Placée officiellement dans le cadre d’une part, de «la mise en œuvre de la stratégie nationale pour les MRE », alors que cette stratégie n’existe pas et d’autre part sous le signe du «vivre ensemble», thème constant lancé depuis 2017 par le précédent ministre délégué chargé des Marocains résidant à l’étranger et des Affaires de la migration (Abdelkrim Benatiq), cette rencontre a vu la participation d’une centaine de jeunes MRE venant de 9 pays d’accueil (Algérie, Belgique, Canada, Espagne, France, Italie, Pays-Bas, Royaume Uni, Tunisie), ainsi que des étudiants de l’Université Al Akhawayn.
Plusieurs messages forts ont été développés. Le premier est relatif aux valeurs civilisationnelles marocaines basées sur la paix, la tolérance, l’ouverture, l’acceptation et le respect de l’autre. Le second, traité de manière très discutable voir irrecevable, est relatif aux «principes de citoyenneté ».
Concernant ce dernier volet, comme le montre une vidéo relative à la séance d’ouverture de l’Université d’hiver, publiée officiellement sur le compte Facebook, ainsi que sur le site officiel du département chargé des MRE, le ton et l’orientation furent donnés de manière très problématique par Nezha El Ouafi, ministre déléguée auprès du ministre des affaires étrangères, de la coopération africaine et des Marocains résidant à l’étranger, chargée des Marocains résidant à l’étranger.
Des messages forts… anti-participationnistes
Le point de départ est un contexte changement de la situation migratoire. Se basant sur le rajeunissement de la structure démographique des Marocains de l’extérieur, avec plus de 70% qui ont moins de 45 ans, 20% parmi 6 millions de MRE qui sont nés dans leurs pays de résidence, et faisant comme si ces transformations structurelles étaient concomitantes à sa nomination , et non pas le résultat de toute une évolution et des changements déjà perceptibles bien avant, la ministre déléguée a annoncé ce qu’elle a appelé «la Nouvelle démarche » .
Cette dernière consiste à «accompagner le parcours de citoyenneté transcontinentale», à appuyer les jeunes et à «ouvrir une nouvelle page dans la citoyenneté des pays d’accueil », comme si l’effectivité de la citoyenneté des bi-nationaux dans les pays d’installation dépendait de son intervention, et oubliant en tant que ministre délégué auprès du chef de la diplomatie marocaine, le fait que ceci ne peut être considéré que comme une ingérence dans les affaires intérieures des pays concernés.

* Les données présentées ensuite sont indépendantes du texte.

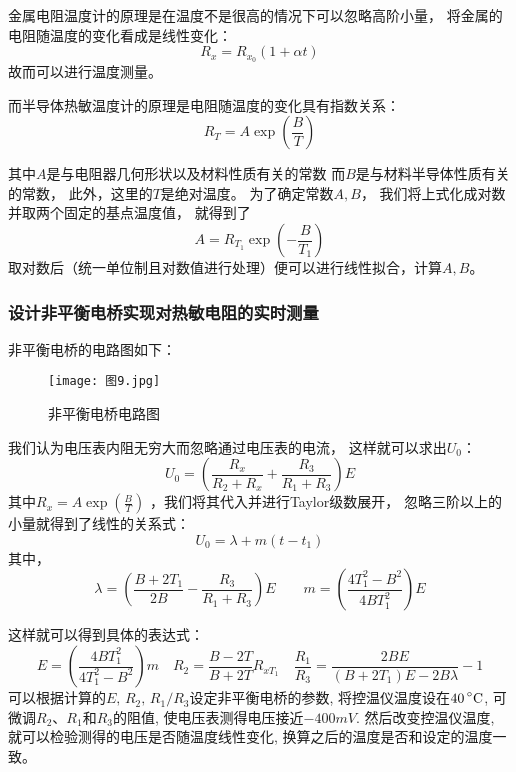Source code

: \documentclass[11pt]{article}
\begin{document}
金属电阻温度计的原理是在温度不是很高的情况下可以忽略高阶小量，
将金属的电阻随温度的变化看成是线性变化：
\begin{displaymath}
    R_x=R_{x_0}(1+\alpha t)
\end{displaymath}
故而可以进行温度测量。

而半导体热敏温度计的原理是电阻随温度的变化具有指数关系：
\begin{displaymath}
    R_T=A\exp \left(\frac{B}{T}\right)
\end{displaymath}

其中$A$是与电阻器几何形状以及材料性质有关的常数
而$B$是与材料半导体性质有关的常数，
此外，这里的$T$是绝对温度。
为了确定常数$A,B$，
我们将上式化成对数并取两个固定的基点温度值，
就得到了
\begin{displaymath}
    A=R_{T_1}\exp \left(-\frac{B}{T_1}\right)
\end{displaymath}
取对数后（统一单位制且对数值进行处理）便可以进行线性拟合，计算$A,B$。



\subsubsection{设计非平衡电桥实现对热敏电阻的实时测量}

非平衡电桥的电路图如下：

\begin{figure}[H]
    \centering
    \texttt{[image: 图9.jpg]}
    \caption{非平衡电桥电路图}
\end{figure}

我们认为电压表内阻无穷大而忽略通过电压表的电流，
这样就可以求出$U_0$：
\begin{displaymath}
    U_0=\left( \frac{R_x}{R_2+R_x}+\frac{R_3}{R_1+R_3}\right)E
\end{displaymath}
其中$R_x=A\exp \left(\frac{B}{T}\right)$
，我们将其代入并进行Taylor级数展开，
忽略三阶以上的小量就得到了线性的关系式：
\begin{displaymath}
    U_0=\lambda+m(t-t_1)
\end{displaymath}
其中，
\begin{displaymath}
    \lambda=\left(\frac{B+2T_1}{2B}-\frac{R_3}{R_1+R_3}\right)E\qquad m
    =\left(\frac{4T_1^2-B^2}{4BT_1^2}\right)E
\end{displaymath}

这样就可以得到具体的表达式：
\begin{displaymath}
    E=\left(\frac{4BT_1^2}{4T_1^2-B^2}\right)m
    \quad R_2=\frac{B-2T}{B+2T}R_{xT_1}
    \quad \frac{R_1}{R_3}=\frac{2BE}{(B+2T_1)E-2B\lambda}-1
\end{displaymath}
可以根据计算的$E ,\, R_2 ,\, R_1/R_3$设定非平衡电桥的参数, 
将控温仪温度设在$40\mathop{}\!\mathrm{\prescript{\circ}{}C}$, 可微调$R_2$、$R_1$和$R_3$的阻值, 
使电压表测得电压接近$-400\unit{mV}$. 
然后改变控温仪温度, 
就可以检验测得的电压是否随温度线性变化, 换算之后的温度是否和设定的温度一致。 
\end{document}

À cet égard, s’adressant directement le 28 décembre 2019 sur sa page Facebook à la ministre déléguée, Omar El Mourabet, membre du Conseil national du Parti de la Justice et du Développement (PJD) et maire-adjoint à la ville d’Athis- Mons dans l’Essonne en France, tire la sonnette d’alarme : « Si vous ou votre ministère vous intervenez, tous les Marocains du monde échoueront dans leur parcours politique ici, c’est une question de principe».

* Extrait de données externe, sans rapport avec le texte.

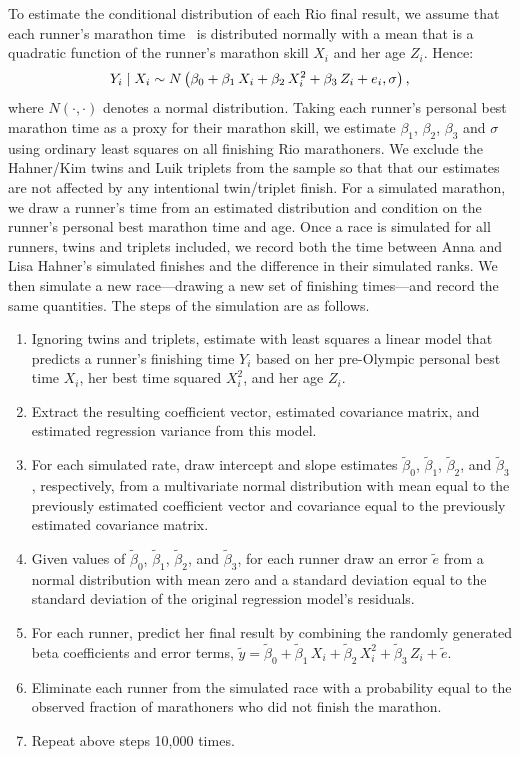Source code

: \documentclass[12pt,titlepage]{article}
\begin{document}
To estimate the conditional distribution of each Rio final result, we
assume that each runner's marathon time \Yi\ is distributed normally
with a mean that is a quadratic function of the runner's marathon skill $X_i$ and her age $Z_i$. Hence:
$$Y_i \mid X_i \sim N\left(\beta_0 + \beta_1\,X_{i} + \beta_2\,X^2_{i}  + \beta_3\,Z_{i} + e_i, \sigma\right),$$
where $N\left(\cdot,\cdot\right)$ denotes a normal distribution. Taking each runner's 
personal best marathon time as a proxy for their marathon skill, we
estimate $\beta_1$, $\beta_2$, $\beta_3$ and $\sigma$ using ordinary least
squares on all finishing Rio marathoners.  We exclude the Hahner/Kim
twins and Luik triplets from the sample so that that our estimates are not affected by any intentional twin/triplet finish.  
For a simulated marathon, we draw a runner's
time from an estimated distribution and condition on the runner's
personal best marathon time and age.  Once a race is simulated for all
runners, twins and triplets included, we record both the time between
Anna and Lisa Hahner's simulated finishes and the difference in their
simulated ranks.  We then simulate a new race---drawing a new set of
finishing times---and record the same quantities. The steps of the
simulation are as follows.
\begin{enumerate}
\item Ignoring twins and triplets, estimate with least squares a
  linear model that predicts a runner's finishing time $Y_i$ based on
  her pre-Olympic personal best time $X_i$, her best time squared $X^2_{i}$, and her age $Z_i$.
\item Extract the resulting coefficient vector, estimated covariance
  matrix, and estimated regression variance from this model.
\item For each simulated rate, draw intercept and slope estimates
  $\tilde{\beta}_0$, $\tilde{\beta}_1$, $\tilde{\beta}_2$, and $\tilde{\beta}_3$,
  respectively, from a multivariate normal distribution with mean
  equal to the previously estimated coefficient vector and covariance
  equal to the previously estimated covariance matrix.
\item Given values of $\tilde{\beta}_0$, $\tilde{\beta}_1$, $\tilde{\beta}_2$, and
  $\tilde{\beta}_3$, for each runner draw an error $\tilde{e}$ from a
  normal distribution with mean zero and a standard deviation equal to
  the standard deviation of the original regression model's residuals.
\item For each runner, predict her final result by combining the
  randomly generated beta coefficients and error terms,
  $\tilde{y} = \tilde{\beta}_0 + \tilde{\beta}_1\,X_i +
  \tilde{\beta}_2\,X_i^2 + \tilde{\beta}_3\,Z_i +  \tilde{e}$.
\item Eliminate each runner from the simulated race with a probability
  equal to the observed fraction of marathoners who did not finish the
  marathon.
\item Repeat above steps 10,000 times.
\end{enumerate}
\end{document}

Cette remontrance et bien d’autres critiques (la plupart pertinentes, d’autres à connotation plus personnelle et subjective) adressées à la ministre déléguée, ont valu à son auteur, ancien responsable au PJD de la commission centrale chargée des MRE, d’être contraint à démissionner de la commission des relations extérieures du PJD, la direction générale de ce parti, n’admettant nullement la critique de ses dirigeants par des membres de cette formation politique.
À la troisième édition de l’Université d’hiver, la ministre déléguée ajoutait que, d’après sa propre expérience d’émigrée, «le Maroc a l’obligation et le devoir de faire réussir le processus de citoyenneté à l’étranger, avec la nécessité, au même moment, de nouer et de renforcer les liens culturels, religieux et identitaires avec le pays d’origine, ainsi que la participation à son développement, par le biais notamment de l’implication par le Maroc des compétences marocaines établies à l’étranger », considérées par ailleurs par elle de manière péjorative comme des «devises fortes».

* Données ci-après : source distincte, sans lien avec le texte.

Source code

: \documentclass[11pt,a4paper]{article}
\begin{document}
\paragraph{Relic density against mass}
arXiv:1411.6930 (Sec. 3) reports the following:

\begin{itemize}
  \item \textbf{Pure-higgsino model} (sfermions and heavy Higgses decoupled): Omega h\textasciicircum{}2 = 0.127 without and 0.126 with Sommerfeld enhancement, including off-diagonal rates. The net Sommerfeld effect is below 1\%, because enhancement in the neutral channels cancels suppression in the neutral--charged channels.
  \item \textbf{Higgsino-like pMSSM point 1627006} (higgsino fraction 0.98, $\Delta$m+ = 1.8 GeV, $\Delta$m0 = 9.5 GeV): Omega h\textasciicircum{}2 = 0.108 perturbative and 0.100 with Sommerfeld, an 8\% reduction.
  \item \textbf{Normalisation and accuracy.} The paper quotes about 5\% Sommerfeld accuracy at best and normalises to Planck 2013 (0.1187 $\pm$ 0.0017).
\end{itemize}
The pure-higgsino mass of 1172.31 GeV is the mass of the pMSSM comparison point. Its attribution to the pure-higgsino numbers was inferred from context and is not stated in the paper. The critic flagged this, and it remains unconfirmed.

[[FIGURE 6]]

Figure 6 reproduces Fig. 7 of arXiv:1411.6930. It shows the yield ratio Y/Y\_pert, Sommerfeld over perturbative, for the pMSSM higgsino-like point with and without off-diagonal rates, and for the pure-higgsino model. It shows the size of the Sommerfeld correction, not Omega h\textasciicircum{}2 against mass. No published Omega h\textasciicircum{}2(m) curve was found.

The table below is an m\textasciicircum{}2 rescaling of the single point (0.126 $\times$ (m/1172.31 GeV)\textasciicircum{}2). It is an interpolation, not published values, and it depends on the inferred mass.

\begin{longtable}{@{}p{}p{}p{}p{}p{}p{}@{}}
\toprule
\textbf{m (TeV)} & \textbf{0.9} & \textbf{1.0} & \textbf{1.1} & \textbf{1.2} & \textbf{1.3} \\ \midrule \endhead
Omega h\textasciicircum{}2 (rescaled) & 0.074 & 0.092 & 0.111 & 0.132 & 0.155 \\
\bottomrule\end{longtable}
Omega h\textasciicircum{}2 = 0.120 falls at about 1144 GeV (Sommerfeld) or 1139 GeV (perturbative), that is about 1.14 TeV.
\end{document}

Suivant toujours la conception à sens unique de la citoyenneté, celle en rapport seul avec les pays d’installation, la ministre déléguée a poursuivi son intervention en se félicitant avec une curieuse approche, du fait que son département ne subit plus la tutelle dans le cadre de l’architecture gouvernementale, dans la mesure où il a été «hissé» et «promu» au stade de délégué auprès d’un ministère de souveraineté….
De même qu’elle s’est étendue sur son parcours universitaire et son profil académique, n’expliquant nullement, au-delà d’une «anecdote », la vraie raison à cela. En terminant son intervention, elle a exprimé la conviction suivante à l’égard des jeunes MRE dans leurs pays de vie : «grâce au soutien de vos parents, vous disposez de tous les atouts et aptitudes pour devenir In Cha Allah, des parlementaires élus, des ministres, voir même des chefs d‘Etat », en donnant plusieurs exemples dans des pays d’immigration.
Rien sur les droits politiques des citoyens MRE
par rapport au Maroc
En dehors de la participation économique ou de la citoyenneté économique, liée notamment à l’apport au Maroc des compétences marocaines à l’étranger, nulle référence à la citoyenneté en termes politiques par rapport au pays d’origine, le Maroc. Rien sur les droits politiques des jeunes citoyens MRE par rapport au Maroc. Aucun élément en particulier sur la participation politique et la représentation des citoyens MRE au parlement à Rabat. Mais au contraire, un discours à l’opposé d’une démarche citoyenne inclusive pour le Maroc.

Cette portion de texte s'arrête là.